9,000 Wealthy Chinese Escape Mainland Taxes Via Gambian Residency Loophole

Hong Kong
Hong Kong skyline. Reuters

Mainland Chinese residents are taking advantage of a loophole in the Hong Kong Capital Investment Entrant Scheme (CIES) by moving to a foreign country before arriving in Hong Kong as a resident.

According to a report in the South China Morning Post, the scheme was started in 2003 to attract foreign investment to Hong Kong if the applicant was willing to invest HK$10 million(US$1.25 million) in the city. However, the scheme isn’t open to Chinese residents unless they are a permanent resident in another foreign country.

And for 9000 Chinese people, that country is Gambia, Africa’s smallest country. Gambia does not have any diplomatic ties with Beijing and doesn’t even recognize the PRC as a legitimate government.

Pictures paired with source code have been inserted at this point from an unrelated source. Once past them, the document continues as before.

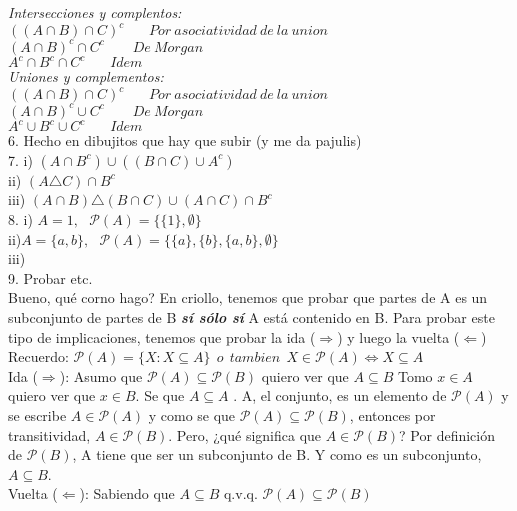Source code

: \documentclass[10pt, a4paper]{book}
\begin{document}
\textit{Intersecciones y complentos:}\\
\(((A\cap B)\cap C)^{c}\:\:\:\:\:\:\:\:Por\:asociatividad\: de\: la\: union\)\\
\((A\cap B)^{c}\cap C^{c}\:\:\:\:\:\:\:\:\:De\: Morgan\)\\
\(A^{c}\cap B^{c}\cap C^{c}\:\:\:\:\:\:\:\:Idem\)\\
\textit{Uniones y complementos:}\\
\(((A\cap B)\cap C)^{c}\:\:\:\:\:\:\:\:Por\:asociatividad\: de\: la\: union\)\\
\((A\cap B)^{c}\cup C^{c}\:\:\:\:\:\:\:\:\:De\: Morgan\)\\
\(A^{c}\cup B^{c}\cup C^{c}\:\:\:\:\:\:\:\:Idem\)\\
6. Hecho en dibujitos que hay que subir (y me da pajulis)\\
7. i) \((A\cap B^{c})\cup((B\cap C) \cup A^{c})\)\\
ii) \((A\triangle C)\cap B^{c}\)\\
iii) \((A\cap B)\triangle(B\cap C)\cup(A\cap C)\cap B^{c}\)\\
8. i) \(A={1},\:\:\:\mathcal{P}(A)=\{\{1\},\emptyset\}\)\\
ii)\(A=\{a,b\},\:\:\:\mathcal{P}(A)=\{\{a\},\{b\},\{a,b\},\emptyset\}\)\\
iii)\\
9. Probar etc. \\
Bueno, qué corno hago? En criollo, tenemos que probar que partes de A es un subconjunto de partes de B \textbf{\textit{sí sólo sí}} A está contenido en B. Para probar este tipo de implicaciones, tenemos que probar la ida (\(\Rightarrow\)) y luego la vuelta (\(\Leftarrow\))\\
Recuerdo: \(\mathcal{P}(A)=\{X:X\subseteq A\}\:\: o\:\:tambien\:\: X \in \mathcal{P}(A)\iff X\subseteq A\)\\
Ida (\(\Rightarrow\)): Asumo que \(\mathcal{P}(A)\subseteq \mathcal{P}(B)\) quiero ver que \(A\subseteq B \)
Tomo \(x \in A \) quiero ver que \(x \in B \). Se que \(A \subseteq A\) . A, el conjunto, es un elemento de \(\mathcal{P}(A)\) y se escribe \(A\in \mathcal{P}(A)\) y como se que \(\mathcal{P}(A)\subseteq \mathcal{P}(B)\), entonces por transitividad,  \(A\in \mathcal{P}(B)\). Pero, ¿qué significa que \(A\in \mathcal{P}(B)\)? Por definición de \(\mathcal{P}(B)\), A tiene que ser un subconjunto de B. Y como es un subconjunto,  \(A\subseteq B \).\\
Vuelta (\(\Leftarrow\)): Sabiendo que \(A\subseteq B \) q.v.q. \(\mathcal{P}(A)\subseteq \mathcal{P}(B)\) \\
\end{document}
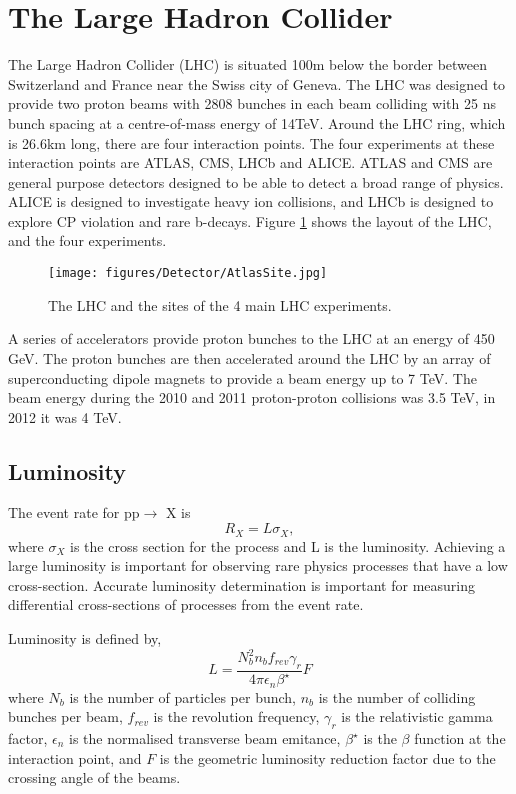 \section{The Large Hadron Collider}
\label{sec:Det:LHC}

The Large Hadron Collider (LHC) is situated 100m below the border between Switzerland and France near the Swiss city of Geneva. 
The LHC was designed to provide two proton beams with 2808 bunches in each beam colliding with 25 ns bunch spacing at a centre-of-mass energy of 14TeV.
Around the LHC ring, which is 26.6km long, there are four interaction points. 
The four experiments at these interaction points are ATLAS, CMS, LHCb and ALICE.
ATLAS and CMS are general purpose detectors designed to be able to detect a broad range of physics. ALICE is designed to investigate heavy ion collisions, and LHCb is designed to explore CP violation and rare b-decays.
Figure \ref{Det:LHC} shows the layout of the LHC, and the four experiments.

\begin{figure}
\centering
\texttt{[image: figures/Detector/AtlasSite.jpg]}
  \caption{The LHC and the sites of the 4 main LHC experiments.}
\label{Det:LHC}
\end{figure}

A series of accelerators provide proton bunches to the LHC at an energy of 450 GeV.
The proton bunches are then accelerated around the LHC by an array of superconducting dipole magnets to provide a beam energy up to 7 TeV.
The beam energy during the 2010 and 2011 proton-proton collisions was 3.5 TeV, in 2012 it was 4 TeV.


\subsection{Luminosity}

The event rate for pp$\rightarrow$ X is
\begin{equation}
R_X = L \sigma_X,
\label{Det:Lumi}
\end{equation}
where $\sigma_X$ is the cross section for the process and L is the luminosity.
Achieving a large luminosity is important for observing rare physics processes that have a low cross-section. 
Accurate luminosity determination is important for measuring differential cross-sections of processes from the event rate. 

Luminosity is defined by,
\begin{equation}
L=\frac{N_b^2n_bf_{rev}\gamma_r}{4\pi\epsilon_n\beta^\star}F
\label{Det:Lumi}
\end{equation}
where $N_b$ is the number of particles per bunch, $n_b$ is the number of colliding bunches per beam, $f_{rev}$ is the revolution frequency, $\gamma_r$ is the relativistic gamma factor, $\epsilon_n$ is the normalised transverse beam emitance, $\beta^\star$ is the $\beta$ function at the interaction point, and $F$ is the geometric luminosity reduction factor due to the crossing angle of the beams.


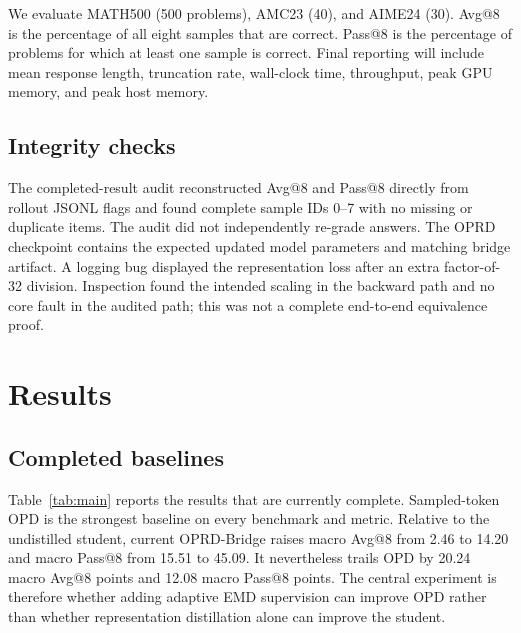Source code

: \documentclass[10pt,twocolumn]{article}
\begin{document}
We evaluate MATH500 (500 problems), AMC23 (40), and AIME24 (30). Avg@8 is the percentage of all eight samples that are correct. Pass@8 is the percentage of problems for which at least one sample is correct. Final reporting will include mean response length, truncation rate, wall-clock time, throughput, peak GPU memory, and peak host memory.

\subsection{Integrity checks}

The completed-result audit reconstructed Avg@8 and Pass@8 directly from rollout JSONL flags and found complete sample IDs 0--7 with no missing or duplicate items. The audit did not independently re-grade answers. The OPRD checkpoint contains the expected updated model parameters and matching bridge artifact. A logging bug displayed the representation loss after an extra factor-of-32 division. Inspection found the intended scaling in the backward path and no core fault in the audited path; this was not a complete end-to-end equivalence proof.

\section{Results}

\subsection{Completed baselines}

Table~\ref{tab:main} reports the results that are currently complete. Sampled-token OPD is the strongest baseline on every benchmark and metric. Relative to the undistilled student, current OPRD-Bridge raises macro Avg@8 from 2.46 to 14.20 and macro Pass@8 from 15.51 to 45.09. It nevertheless trails OPD by 20.24 macro Avg@8 points and 12.08 macro Pass@8 points. The central experiment is therefore whether adding adaptive EMD supervision can improve OPD rather than whether representation distillation alone can improve the student.
\end{document}
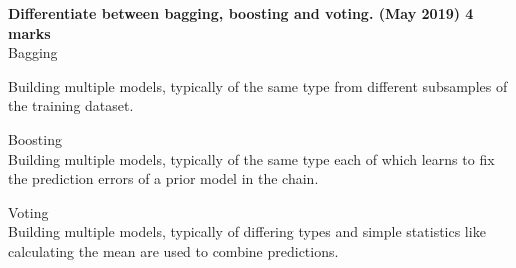 \textbf{\textcolor{LightMagenta}{Differentiate between bagging, boosting and voting. (May 2019) \hfill 4 marks}} \\[5pt]
\textcolor{ReddishRose} {Bagging} \\{ Building multiple models, typically of the same type from different subsamples of the training dataset. 

\textcolor{ReddishRose} {Boosting} \\ Building multiple models, typically of the same type each of which learns to fix the prediction errors of a prior model in the chain.

\textcolor{ReddishRose} {Voting} \\Building multiple models, typically of differing types and simple statistics like calculating the mean are used to combine predictions.}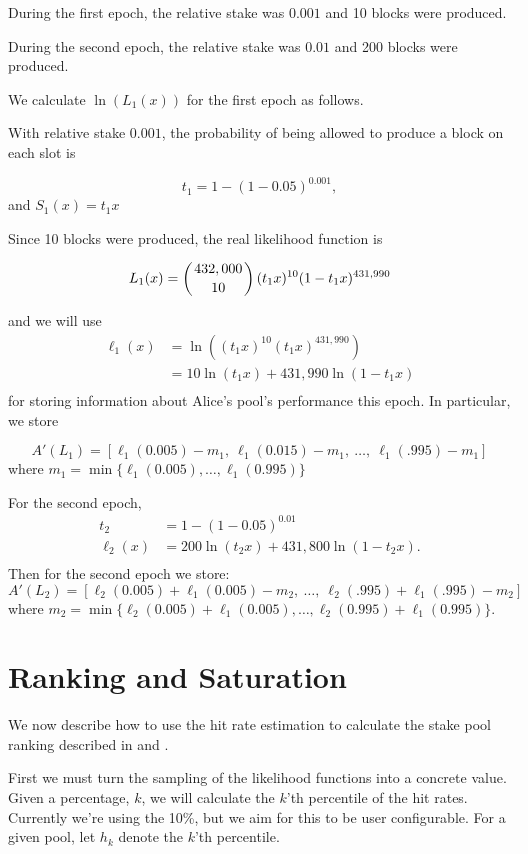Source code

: \documentclass[11pt,a4paper,dvipsnames,twosided]{article}
\begin{document}
During the first epoch, the relative stake was $0.001$ and 10 blocks were produced.

During the second epoch, the relative stake was $0.01$ and 200 blocks were produced.

We calculate $\ln(L_1(x))$ for the first epoch as follows.

With relative stake $0.001$, the probability of being allowed to produce a block on
each slot is

\[ t_1 = 1-(1-0.05)^{0.001}, \]
and $S_1(x)= t_1x$

Since 10 blocks were produced, the real likelihood function is

\[ L_1(x) =  \left( 432,000 \atop 10 \right) (t_1x)^{10} (1-t_1x)^{431,990} \]

and we will use
\[
\begin{array}{rl}
  \ell_1(x) &= \ln\left( (t_1x)^{10} (t_1x)^{431,990} \right) \\
            &= 10 \ln(t_1 x) + 431,990 \ln(1 - t_1 x) \\
\end{array}
\]
for storing information about Alice's pool's performance this epoch.
In particular, we store

\[ A'(L_1) = [\ell_1(0.005)-m_1,~\ell_1(0.015)-m_1,~\ldots,~\ell_1(.995)-m_1] \]
where $m_1=\min\{\ell_1(0.005),\ldots,\ell_1(0.995)\}$

For the second epoch,
\[
\begin{array}{rl}
  t_2 &= 1-(1-0.05)^{0.01} \\
  \ell_2(x) &= 200 \ln(t_2 x) + 431,800 \ln(1 - t_2 x).\\
\end{array}
\]
Then for the second epoch we store:
\[ A'(L_2) = [\ell_2(0.005)+\ell_1(0.005)-m_2,~\ldots,~\ell_2(.995)+\ell_1(.995)-m_2] \]
where $m_2=\min\{\ell_2(0.005)+\ell_1(0.005),\ldots,\ell_2(0.995)+\ell_1(0.995)\}$.

\section{Ranking and Saturation}

We now describe how to use the hit rate estimation to calculate the stake pool ranking
described in \cite{bkks2018} and \cite[Section 5.6]{delegation_design}.

First we must turn the sampling of the likelihood functions into a concrete value.
Given a percentage, $k$, we will calculate the $k$'th percentile of the hit rates.
Currently we're using the 10\%, but we aim for this to be user configurable.
For a given pool, let $h_k$ denote the $k$'th percentile.
\end{document}
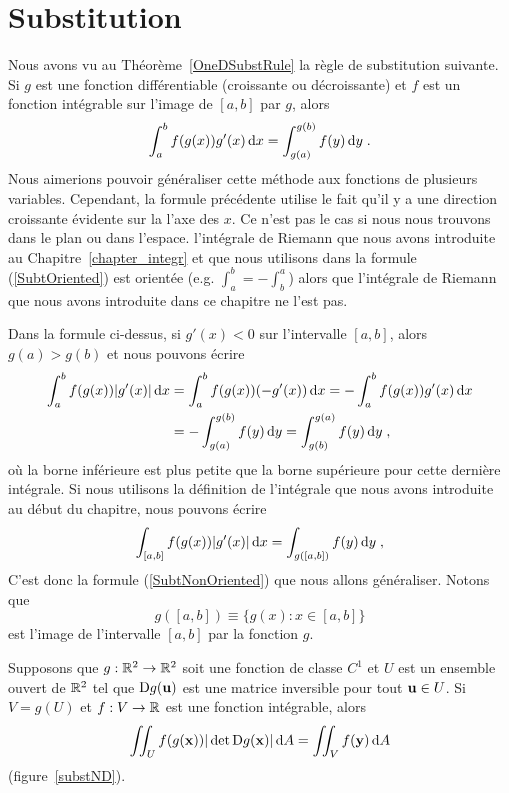 {\section{Substitution}

Nous avons vu au Théorème~\ref{OneDSubstRule} la règle de substitution
suivante.  Si $g$ est une fonction différentiable (croissante ou
décroissante) et $f$ est un fonction intégrable sur l'image de $[a,b]$
par $g$, alors
\begin{equation}\label{SubtOriented}
\int_a^b f(g(x))g'(x)  \,\mathrm{d}x = \int_{g(a)}^{g(b)} f(y) \,\mathrm{d}y \; .
\end{equation}
Nous aimerions pouvoir généraliser cette méthode aux fonctions de
plusieurs variables.  Cependant, la formule précédente utilise le fait
qu'il y a une direction croissante évidente sur la l'axe des $x$.  Ce
n'est pas le cas si nous nous trouvons dans le plan ou dans l'espace.
l'intégrale de Riemann que nous avons introduite au
Chapitre~\ref{chapter_integr} et que nous utilisons dans la formule
(\ref{SubtOriented}) est orientée
(e.g. $\displaystyle \int_a^b = - \int_b^a$) alors que l'intégrale de
Riemann que nous avons introduite dans ce chapitre ne l'est pas.

Dans la formule ci-dessus, si $g'(x) < 0$ sur l'intervalle $[a,b]$,
alors $g(a) > g(b)$ et nous pouvons écrire
\begin{align*}
\int_a^b f(g(x)) |g'(x)|  \,\mathrm{d}x &=
\int_a^b f(g(x)) (-g'(x))  \,\mathrm{d}x = - \int_a^b f(g(x)) g'(x)  \,\mathrm{d}x \\
&= -\int_{g(a)}^{g(b)} f(y) \,\mathrm{d}y = \int_{g(b)}^{g(a)} f(y) \,\mathrm{d}y \; ,
\end{align*}
où la borne inférieure est plus petite que la borne supérieure pour
cette dernière intégrale.  Si nous utilisons la définition de
l'intégrale que nous avons introduite au début du chapitre, nous
pouvons écrire
\begin{equation}\label{SubtNonOriented}
  \int_{[a,b]} f(g(x)) |g'(x)|  \,\mathrm{d}x = \int_{g([a,b])} f(y) \,\mathrm{d}y \; ,
\end{equation}
C'est donc la formule (\ref{SubtNonOriented}) que nous allons
généraliser.   Notons que
\[
  g([a,b]) \equiv \{ g(x) : x \in [a,b] \}
\]
est l'image de l'intervalle $[a,b]$ par la fonction $g$.

\begin{focus}{\thm}
Supposons que $g:\mathbb{R}^2 \to \mathbb{R}^2$ soit une fonction de classe $C^1$ et
$U$ est un ensemble ouvert de $\mathbb{R}^2$ tel que $\mathrm{D} g(\mathbf{u})$ est
une matrice inversible pour tout $\mathbf{u} \in U$.  Si $V = g(U)$ et
$f:V \to \mathbb{R}$ est une fonction intégrable, alors
\[
  \iint_{U} f(g(\mathbf{x})) |\det \mathrm{D} g(\mathbf{x})| \,\mathrm{d}A =
  \iint_{V} f(\mathbf{y}) \,\mathrm{d}A
\]
(figure~\ref{substND}).
\label{NDSubstRule}
\end{focus}

}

It costs a little over HK$100,000 (US$12,000) to apply for Gambian residency, and no visit is required to the country. To date, just over 9,000 CIES applicants come from The Gambia, according to Hong Kong immigration figures, with only 309 mainland Chinese residents actually electing to live in the country.  

Hong Kong is an attractive place for wealthy Chinese investors as it exempts them from tax in mainland China if they are away for more than 183 days.

The loophole is widely advertised by Hong Kong-based immigration consultants who offer citizenship in Guinea-Bissau, which has just under 3,000 Chinese residents.